Probably the most notable fact about Linda Lamus’s collection A Crater the Size of Calcutta is that it has made it to publication at all.  The poet Linda Lamus died in 2008 leaving a folder of drafts and the expressed wish that these should be published as a collection. It is a great credit to Carrie Etter, the book’s editor, and Mulfran Press, the book’s publisher, not only that they have fulfilled LL’s wish, but also made this interesting collection available.  Which to say the very least contains a more than a few compelling poems.  (The title of my blog refers to a photograph on the back of the book, showing the author holding snakes and smiling.  The image is not as far as I can tell available on-line.)

At its best LL’s poetry works at the border of fable and reality, in the quick world seen from the corner of the eye rather than weighty myth. The title poem is truly the best poem in the collection, creating a fantastic world that is tangible and linked to reality. There is longing and tension in the poem, that is beautifully hinged on a couple of evocative phrases: a crater the size of Calcutta and Black as Newgate’s Knocker.

Most of the poems are sketches of one sort or another, either of characters or places, in particular Asia and Eastern Europe. In these poems LL manages to inject some of the energy and mystery of fables into the everyday. In Tafan and Line-Painting Man humble characters are transformed by the distances and mysteries of their lives. Probably only in Madame Emilia and the Crocodile does LL move into the purely fantastical. It is a poem written in response to a linocut by Chris Pig, reproduced in the collection. Here the writing is compelling with a light erotic touch.
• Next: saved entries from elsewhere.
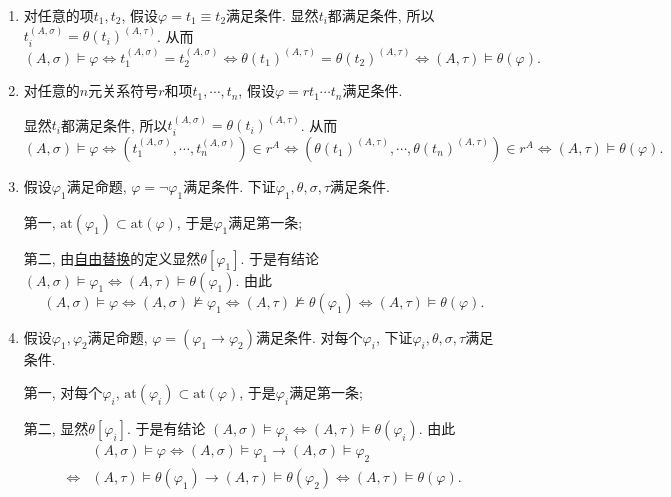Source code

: \documentclass[UTF8]{ctexart}
\begin{document}
\begin{enumerate}
    \item 对任意的项$t_1,t_2$, 假设$\varphi=t_1\equiv t_2$满足条件.
    显然$t_i$都满足条件, 所以$t_i^{(A,\sigma)}=\theta(t_i)^{(A,\tau)}$. 从而
    \[
        (A,\sigma)\models\varphi\iff t_1^{(A,\sigma)}=t_2^{(A,\sigma)}\iff
        \theta(t_1)^{(A,\tau)}=\theta(t_2)^{(A,\tau)}\iff
        (A,\tau)\models\theta(\varphi).
    \]

    \item 对任意的$n$元关系符号$r$和项$t_1,\cdots,t_n$,
    假设$\varphi=rt_1\cdots t_n$满足条件.

    \hspace{2.17em}
    显然$t_i$都满足条件, 所以$t_i^{(A,\sigma)}=\theta(t_i)^{(A,\tau)}$. 从而
    \[
        (A,\sigma)\models\varphi\iff
        (t_1^{(A,\sigma)},\cdots,t_n^{(A,\sigma)})\in r^A\iff
        (\theta(t_1)^{(A,\tau)},\cdots,\theta(t_n)^{(A,\tau)})\in r^A\iff
        (A,\tau)\models\theta(\varphi).
    \]

    \item 假设$\varphi_1$满足命题, $\varphi=\neg\varphi_1$满足条件.
    下证$\varphi_1,\theta,\sigma,\tau$满足条件.

    \hspace{2.17em}
    第一, $\mathrm{at}(\varphi_1)\subset\mathrm{at}(\varphi)$,
    于是$\varphi_1$满足第一条;
    
    \hspace{2.17em}
    第二, 由\href{../../01 一阶语言/04 一般替换#nameddest=sec:定义1.4}
    {自由替换}的定义显然$\theta[\varphi_1]$. 于是有结论
    $(A,\sigma)\models\varphi_1\iff(A,\tau)\models\theta(\varphi_1)$. 由此
    \[
        (A,\sigma)\models\varphi\iff(A,\sigma)\not\models\varphi_1\iff
        (A,\tau)\not\models\theta(\varphi_1)\iff(A,\tau)\models\theta(\varphi).
    \]

    \item 假设$\varphi_1,\varphi_2$满足命题, $\varphi=(\varphi_1\to\varphi_2)$满足条件.
    对每个$\varphi_i$, 下证$\varphi_i,\theta,\sigma,\tau$满足条件.

    \hspace{2.17em}
    第一, 对每个$\varphi_i$, $\mathrm{at}(\varphi_i)\subset\mathrm{at}(\varphi)$,
    于是$\varphi_i$满足第一条;
    
    \hspace{2.17em}
    第二, 显然$\theta[\varphi_i]$. 于是有结论
    $(A,\sigma)\models\varphi_i\iff(A,\tau)\models\theta(\varphi_i)$. 由此
    \[\begin{aligned}
        &(A,\sigma)\models\varphi\iff
        (A,\sigma)\models\varphi_1\to(A,\sigma)\models\varphi_2\\[-3pt]
        \iff&(A,\tau)\models\theta(\varphi_1)\to(A,\tau)\models\theta(\varphi_2)
        \iff(A,\tau)\models\theta(\varphi).
    \end{aligned}\]


\end{enumerate}
\end{document}
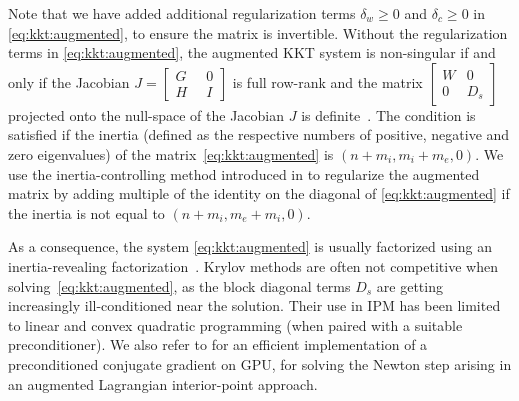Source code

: Note that we have added additional regularization terms $\delta_w \geq 0 $
and $\delta_c \geq 0$ in \eqref{eq:kkt:augmented}, to ensure the
matrix is invertible.
Without the regularization terms in \eqref{eq:kkt:augmented}, the augmented KKT system is non-singular
if and only if the Jacobian $J = \begin{bmatrix} G \; &\; 0 \\ H \;&\; I \end{bmatrix}$
is full row-rank and the matrix $\begin{bmatrix} W  & 0 \\ 0 & D_s \end{bmatrix}$
projected onto the null-space of the Jacobian $J$ is definite~\cite{benzi2005numerical}.
The condition is satisfied if the inertia (defined as the respective numbers
of positive, negative and zero eigenvalues) of the matrix~\eqref{eq:kkt:augmented} is $(n + m_i, m_i + m_e, 0)$.
We use the inertia-controlling method introduced in \cite{wachter2006implementation}
to regularize the augmented matrix by adding multiple of the identity
on the diagonal of \eqref{eq:kkt:augmented} if the inertia is not equal to $(n+m_i, m_e+m_i, 0)$.

As a consequence, the system \eqref{eq:kkt:augmented} is usually factorized using
an inertia-revealing \lblt factorization~\cite{duff1983multifrontal}.
Krylov methods are often not competitive when solving~\eqref{eq:kkt:augmented},
as the block diagonal terms $D_s$ are getting increasingly
ill-conditioned near the solution. Their use in IPM has been limited to
linear and convex quadratic programming \cite{gondzio-2012} (when paired
with a suitable preconditioner). We also refer to \cite{cao2016augmented}
for an efficient implementation of a preconditioned conjugate gradient
on GPU, for solving the Newton step arising in an augmented Lagrangian interior-point
approach.

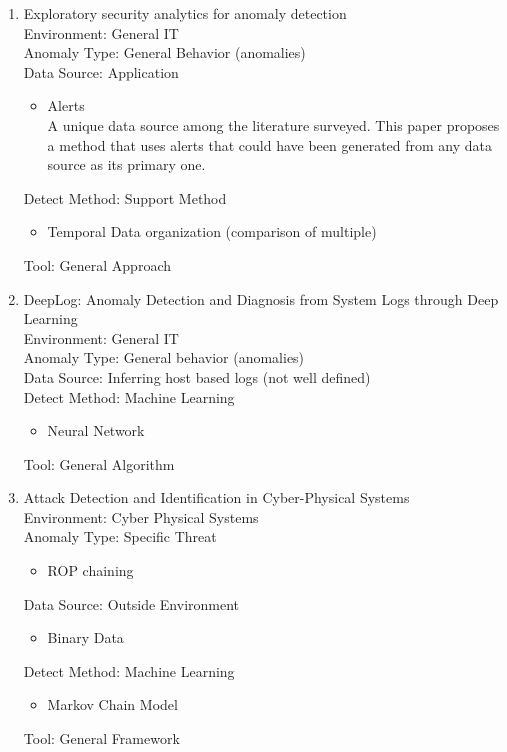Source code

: \documentclass[10pt]{IEEEtran}
\begin{document}
\begin{enumerate}
    \item
    Exploratory security analytics for anomaly detection\cite{pierazzi2016exploratory}\\
    Environment: General IT\\
    Anomaly Type: General Behavior (anomalies)\\
    Data Source: Application
    \begin{itemize}
        \item Alerts\\
        A unique data source among the literature surveyed. This paper proposes a method that uses alerts that could have been generated from any data source as its primary one.
    \end{itemize}
    Detect Method: Support Method
    \begin{itemize}
        \item Temporal Data organization (comparison of multiple)
    \end{itemize}
    Tool: General Approach
    
    \item
    DeepLog: Anomaly Detection and Diagnosis from System Logs through Deep Learning\cite{du2017deeplog}\\
    Environment: General IT\\
    Anomaly Type: General behavior (anomalies)\\
    Data Source: Inferring host based logs (not well defined) \\
    Detect Method: Machine Learning 
    \begin{itemize}
        \item Neural Network
    \end{itemize}
    Tool: General Algorithm
    
    \item
    Attack Detection and Identification in Cyber-Physical Systems\cite{pasqualetti2013attack}\\
    Environment: Cyber Physical Systems\\
    Anomaly Type: Specific Threat
    \begin{itemize}
        \item ROP chaining
    \end{itemize}
    Data Source: Outside Environment
    \begin{itemize}
        \item Binary Data
    \end{itemize}
    Detect Method: Machine Learning
    \begin{itemize}
        \item Markov Chain Model
    \end{itemize}
    Tool: General Framework
    

\end{enumerate}
\end{document}

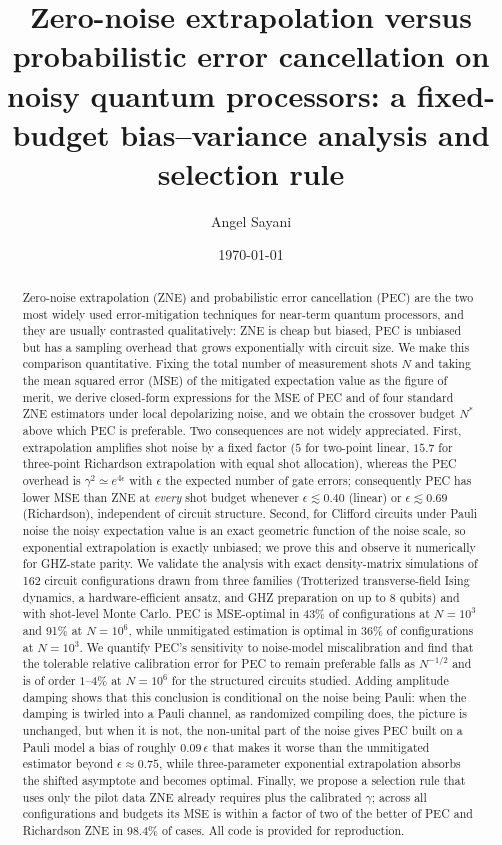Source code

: \documentclass[aps,pra,reprint,amsmath,amssymb,nofootinbib,superscriptaddress]{revtex4-2}
\theoremstyle{remark}
\newcommand{\eps}{\epsilon}
\begin{document}
\title{Zero-noise extrapolation versus probabilistic error cancellation on noisy quantum processors: a fixed-budget bias--variance analysis and selection rule}
\author{Angel Sayani}
\date{\today}

\begin{abstract}
Zero-noise extrapolation (ZNE) and probabilistic error cancellation (PEC) are the two most widely used error-mitigation techniques for near-term quantum processors, and they are usually contrasted qualitatively: ZNE is cheap but biased, PEC is unbiased but has a sampling overhead that grows exponentially with circuit size. We make this comparison quantitative. Fixing the total number of measurement shots $N$ and taking the mean squared error (MSE) of the mitigated expectation value as the figure of merit, we derive closed-form expressions for the MSE of PEC and of four standard ZNE estimators under local depolarizing noise, and we obtain the crossover budget $N^*$ above which PEC is preferable. Two consequences are not widely appreciated. First, extrapolation amplifies shot noise by a fixed factor ($5$ for two-point linear, $15.7$ for three-point Richardson extrapolation with equal shot allocation), whereas the PEC overhead is $\gamma^2 \simeq e^{4\eps}$ with $\eps$ the expected number of gate errors; consequently PEC has lower MSE than ZNE at \emph{every} shot budget whenever $\eps \lesssim 0.40$ (linear) or $\eps \lesssim 0.69$ (Richardson), independent of circuit structure. Second, for Clifford circuits under Pauli noise the noisy expectation value is an exact geometric function of the noise scale, so exponential extrapolation is exactly unbiased; we prove this and observe it numerically for GHZ-state parity. We validate the analysis with exact density-matrix simulations of 162 circuit configurations drawn from three families (Trotterized transverse-field Ising dynamics, a hardware-efficient ansatz, and GHZ preparation on up to 8 qubits) and with shot-level Monte Carlo. PEC is MSE-optimal in 43\% of configurations at $N=10^3$ and 91\% at $N=10^6$, while unmitigated estimation is optimal in 36\% of configurations at $N=10^3$. We quantify PEC's sensitivity to noise-model miscalibration and find that the tolerable relative calibration error for PEC to remain preferable falls as $N^{-1/2}$ and is of order $1$--$4\%$ at $N=10^6$ for the structured circuits studied. Adding amplitude damping shows that this conclusion is conditional on the noise being Pauli: when the damping is twirled into a Pauli channel, as randomized compiling does, the picture is unchanged, but when it is not, the non-unital part of the noise gives PEC built on a Pauli model a bias of roughly $0.09\,\eps$ that makes it worse than the unmitigated estimator beyond $\eps\approx0.75$, while three-parameter exponential extrapolation absorbs the shifted asymptote and becomes optimal. Finally, we propose a selection rule that uses only the pilot data ZNE already requires plus the calibrated $\gamma$; across all configurations and budgets its MSE is within a factor of two of the better of PEC and Richardson ZNE in 98.4\% of cases. All code is provided for reproduction.
\end{abstract}
\end{document}
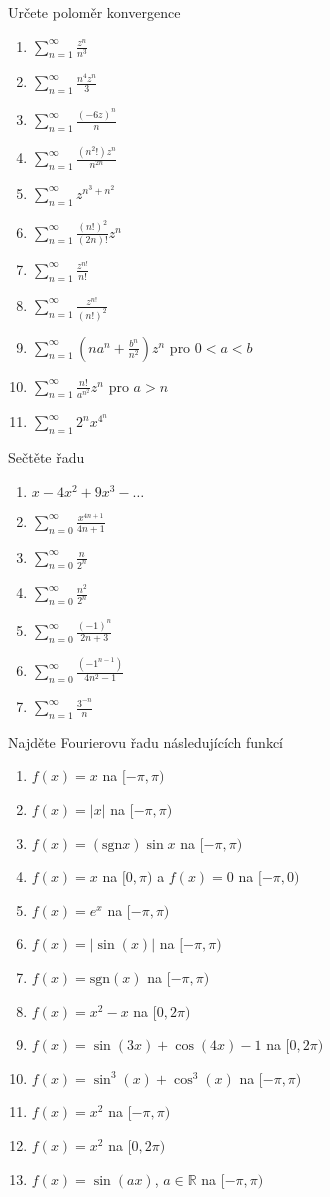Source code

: \begin{multicols}{2}
Určete poloměr konvergence
\begin{enumerate}
\item $\sum_{n=1}^\infty \frac{z^n}{n^3}$
\item $\sum_{n=1}^\infty \frac{n^4 z^n}{3}$
\item $\sum_{n=1}^\infty \frac{(-6z)^n}{n}$
\item $\sum_{n=1}^\infty \frac{(n^2!)z^n}{n^{2n}}$
\item $\sum_{n=1}^\infty z^{n^3 + n^2}$
\item $\sum_{n=1}^\infty \frac{(n!)^2}{(2n)!} z^n$
\item $\sum_{n=1}^\infty \frac{z^{n!}}{n!}$
\item $\sum_{n=1}^\infty \frac{z^{n!}}{(n!)^2}$
\item $\sum_{n=1}^\infty \left( na^n + \frac{b^n}{n^2} \right) z^n$ pro $0 < a < b$
\item $\sum_{n=1}^\infty \frac{n!}{a^{n^2}} z^n$ pro $a > n$
\item $\sum_{n=1}^\infty 2^n x^{4^n}$
\end{enumerate}

\separator

Sečtěte řadu
\begin{enumerate}
\item $x - 4x^2 + 9x^3 - \ldots$
\item $\sum_{n=0}^\infty \frac{x^{4n+1}}{4n+1}$
\item $\sum_{n=0}^\infty \frac{n}{2^n}$
\item $\sum_{n=0}^\infty \frac{n^2}{2^n}$
\item $\sum_{n=0}^\infty \frac{(-1)^n}{2n+3}$
\item $\sum_{n=0}^\infty \frac{(-1^{n-1})}{4n^2 - 1}$
\item $\sum_{n=1}^{\infty} \frac{3^{-n}}{n}$
\end{enumerate}

\separator

Najděte Fourierovu řadu následujících funkcí
\begin{enumerate}
\item $f(x) = x$ na $[-\pi,\pi)$
\item $f(x) = | x |$ na $[-\pi,\pi)$
\item $f(x) = (\textrm{sgn} x) \sin x$ na $[-\pi, \pi)$
\item $f(x) = x$ na $[0,\pi)$ a $f(x)=0$ na $[-\pi,0)$
\item $f(x) = e^x$ na $[-\pi, \pi)$
\item $f(x) = |\sin(x)|$ na $[-\pi, \pi)$
\item $f(x) = \textrm{sgn} (x)$ na $[-\pi, \pi)$
\item $f(x) = x^2 - x$ na $[0, 2 \pi)$
\item $f(x) = \sin (3x) + \cos (4x) - 1$ na $[0, 2 \pi)$
\item $f(x) = \sin^3 (x) + \cos^3 (x)$ na $[-\pi, \pi)$
\item $f(x) = x^2$ na $[-\pi, \pi)$
\item $f(x) = x^2$ na $[0, 2 \pi)$
\item $f(x) = \sin (ax)$, $a \in \mathbb{R}$ na $[-\pi, \pi)$
\end{enumerate}


\end{multicols}
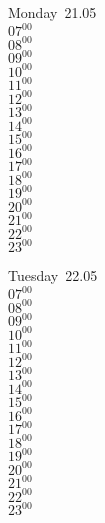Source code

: \documentclass[11pt, a4paper]{book}\usepackage[]{graphicx}\usepackage[]{color}
\begin{document}
\begin{headerbox}
\end{headerbox}
\begin{weekdaybox}
  Monday~21.05\\
  { 
  \vfill
  $07^{00}$\\
$08^{00}$\\
$09^{00}$\\
$10^{00}$\\
$11^{00}$\\
$12^{00}$\\
$13^{00}$\\
$14^{00}$\\
$15^{00}$\\
$16^{00}$\\
$17^{00}$\\
$18^{00}$\\
$19^{00}$\\
$20^{00}$\\
$21^{00}$\\
$22^{00}$\\
$23^{00}$\\
  }
\end{weekdaybox}
\begin{weekdaybox}
  Tuesday~22.05\\
  { 
  \vfill
  $07^{00}$\\
$08^{00}$\\
$09^{00}$\\
$10^{00}$\\
$11^{00}$\\
$12^{00}$\\
$13^{00}$\\
$14^{00}$\\
$15^{00}$\\
$16^{00}$\\
$17^{00}$\\
$18^{00}$\\
$19^{00}$\\
$20^{00}$\\
$21^{00}$\\
$22^{00}$\\
$23^{00}$\\
  }
\end{weekdaybox}
\end{document}
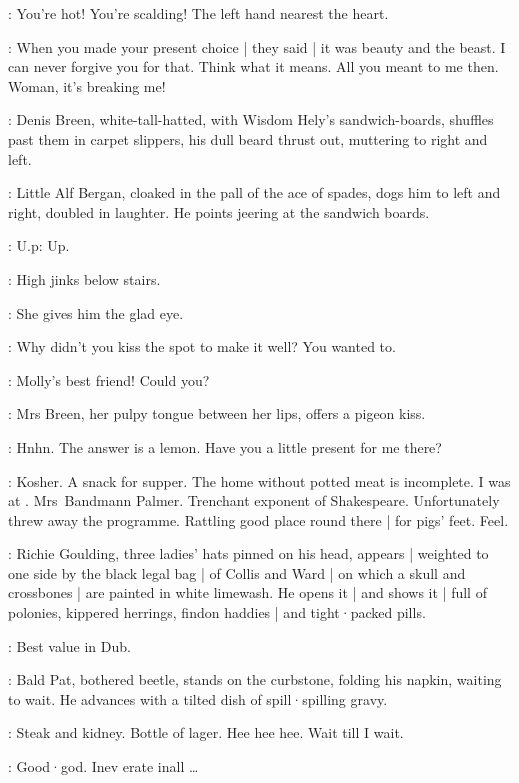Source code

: \MrsBreen:
You're hot!
You're scalding!
The left hand nearest the heart.

\Bloom:
When you made your present choice |
they said |
it was beauty and the beast.
I can never forgive you for that.
Think what it means.
All you meant to me then.
Woman,
it's breaking me!

:
Denis Breen,
white-tall-hatted,
with Wisdom Hely's sandwich-boards,
shuffles past them in carpet slippers,
his dull beard thrust out,
muttering to right and left.

:
Little Alf Bergan,
cloaked in the pall of the ace of spades,
dogs him to left and right,
doubled in laughter.
He points jeering at the sandwich boards.

\AlfBergan:
U.p:
Up.

\MrsBreen:
High jinks below stairs.

:
She gives him the glad eye.

\MrsBreen:
Why didn't you kiss the spot to make it well?
You wanted to.

\Bloom:
Molly's best friend!
Could you?

:
Mrs Breen,
her pulpy tongue between her lips,
offers a pigeon kiss.

\MrsBreen:
Hnhn.
The answer is a lemon.
Have you a little present for me there?

\Bloom:
Kosher.
A snack for supper.
The home without potted meat is incomplete.
I was at .
Mrs~Bandmann Palmer.
Trenchant exponent of Shakespeare.
Unfortunately threw away the programme.
Rattling good place round there |
for pigs' feet.
Feel.

:
Richie Goulding,
three ladies' hats pinned on his head,
appears |
weighted to one side by the black legal bag |
of 
Collis and Ward |
on which a skull and crossbones |
are painted in white limewash.
He opens it |
and shows it |
full of polonies,
kippered herrings,
findon haddies |
and tight·packed pills.

\Richie:
Best value in Dub.

:
Bald Pat,
bothered beetle,
stands on the curbstone,
folding his napkin,
waiting to wait.
He advances with a tilted dish of spill·spilling gravy.

\Pat:
Steak and kidney.
Bottle of lager.
Hee hee hee.
Wait till I wait.

\Richie[2]:
Good·god.
Inev erate inall \ldots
Many of the poems mix mystery and narrative tension to hold a reader, The Consul’s Dog and The Ice Pond are particular favourites of mine. There is a well realised villanelle Circus Days which is more reflective in tone than most of its kind. Walking to the College of Criminal Justice stands out for its energy and love of life. Towards the end of the book are the poems wrote in response to her final illness. These poems are simpler and more direct than the rest of the collection. LL manages to find some of the same characters on the ward that she has found in other places, and provides a disturbing account of some of the careless treatment she received. In the last four poems Bloodsuckers, My Shadow Is Full of Roses, Morphine Queen, and Pacakage I think I can feel the poet bringing her sensibility to her new situation. Pacakage the final poem is mysterious, compelling and touching, and can stand up against any of the other poems in the collection.